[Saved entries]
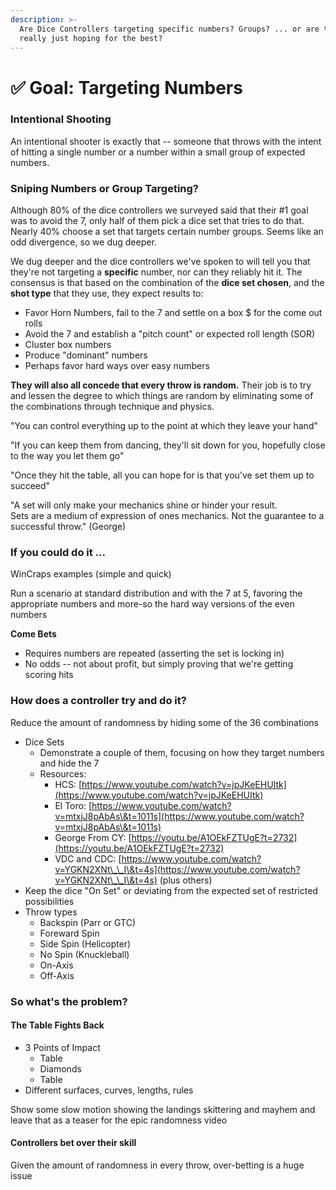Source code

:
 ```yaml
---
description: >-
  Are Dice Controllers targeting specific numbers? Groups? ... or are they
  really just hoping for the best?
---
```


# ✅ Goal: Targeting Numbers

### Intentional Shooting

An intentional shooter is exactly that -- someone that throws with the intent of hitting a single number or a number within a small group of expected numbers. &#x20;

### Sniping Numbers or Group Targeting?

Although 80% of the dice controllers we surveyed said that their #1 goal was to avoid the 7, only half of them pick a dice set that tries to do that. Nearly 40% choose a set that targets certain number groups. Seems like an odd divergence, so we dug deeper.

We dug deeper and the dice controllers we've spoken to will tell you that they're not targeting a **specific** number, nor can they reliably hit it. The consensus is that based on the combination of the **dice set chosen**, and the **shot type** that they use, they expect results to:

* Favor Horn Numbers,  fail to the 7 and settle on a box $ for the come out rolls
* Avoid the 7 and establish a "pitch count" or expected roll length (SOR)
* Cluster box numbers&#x20;
* Produce "dominant" numbers
* Perhaps favor hard ways over easy numbers

**They will also all concede that every throw is random.** Their job is to try and lessen the degree to which things are random by eliminating some of the combinations through technique and physics.

"You can control everything up to the point at which they leave your hand"

"If you can keep them from dancing, they'll sit down for you, hopefully close to the way you let them go"

"Once they hit the table, all you can hope for is that you've set them up to succeed"

"A set will only make your mechanics shine or hinder your result.\
Sets are a medium of expression of ones mechanics. Not the guarantee to a successful throw." (George)

### If you could do it ...

WinCraps examples (simple and quick)

Run a scenario at standard distribution and with the 7 at 5, favoring the appropriate numbers and more-so the hard way versions of the even numbers

**Come Bets**&#x20;

* Requires numbers are repeated (asserting the set is locking in)
* No odds -- not about profit, but simply proving that we're getting scoring hits

### How does a controller try and do it?

Reduce the amount of randomness by hiding some of the 36 combinations

* Dice Sets
  * Demonstrate a couple of them, focusing on how they target numbers and hide the 7
  * Resources:
    * HCS: [https://www.youtube.com/watch?v=jpJKeEHUItk](https://www.youtube.com/watch?v=jpJKeEHUItk)
    * El Toro: [https://www.youtube.com/watch?v=mtxjJ8pAbAs\&t=1011s](https://www.youtube.com/watch?v=mtxjJ8pAbAs\&t=1011s)
    * George From CY: [https://youtu.be/A1OEkFZTUgE?t=2732](https://youtu.be/A1OEkFZTUgE?t=2732)
    * VDC and CDC: [https://www.youtube.com/watch?v=YGKN2XNt\_\_I\&t=4s](https://www.youtube.com/watch?v=YGKN2XNt\_\_I\&t=4s) (plus others)
* Keep the dice "On Set" or deviating from the expected set of restricted possibilities
* Throw types&#x20;
  * Backspin (Parr or GTC)
  * Foreward Spin
  * Side Spin (Helicopter)
  * No Spin (Knuckleball)
  * On-Axis
  * Off-Axis

###

### So what's the problem?

#### The Table Fights Back

* 3 Points of Impact
  * Table
  * Diamonds
  * Table&#x20;
* Different surfaces, curves, lengths, rules

Show some slow motion showing the landings skittering and mayhem and leave that as a teaser for the epic randomness video

#### Controllers bet over their skill

Given the amount of randomness in every throw, over-betting is a huge issue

- [REQUIRED WORK] With the line that contains "Run a scenario" as the start, output every line through the end of the entries exactly. Add no other lines.

- [ANSWER BELOW]
Run a scenario at standard distribution and with the 7 at 5, favoring the appropriate numbers and more-so the hard way versions of the even numbers

**Come Bets**&#x20;

* Requires numbers are repeated (asserting the set is locking in)
* No odds -- not about profit, but simply proving that we're getting scoring hits

### How does a controller try and do it?

Reduce the amount of randomness by hiding some of the 36 combinations

* Dice Sets
  * Demonstrate a couple of them, focusing on how they target numbers and hide the 7
  * Resources:
    * HCS: [https://www.youtube.com/watch?v=jpJKeEHUItk](https://www.youtube.com/watch?v=jpJKeEHUItk)
    * El Toro: [https://www.youtube.com/watch?v=mtxjJ8pAbAs\&t=1011s](https://www.youtube.com/watch?v=mtxjJ8pAbAs\&t=1011s)
    * George From CY: [https://youtu.be/A1OEkFZTUgE?t=2732](https://youtu.be/A1OEkFZTUgE?t=2732)
    * VDC and CDC: [https://www.youtube.com/watch?v=YGKN2XNt\_\_I\&t=4s](https://www.youtube.com/watch?v=YGKN2XNt\_\_I\&t=4s) (plus others)
* Keep the dice "On Set" or deviating from the expected set of restricted possibilities
* Throw types&#x20;
  * Backspin (Parr or GTC)
  * Foreward Spin
  * Side Spin (Helicopter)
  * No Spin (Knuckleball)
  * On-Axis
  * Off-Axis

###

### So what's the problem?

#### The Table Fights Back

* 3 Points of Impact
  * Table
  * Diamonds
  * Table&#x20;
* Different surfaces, curves, lengths, rules

Show some slow motion showing the landings skittering and mayhem and leave that as a teaser for the epic randomness video

#### Controllers bet over their skill

Given the amount of randomness in every throw, over-betting is a huge issue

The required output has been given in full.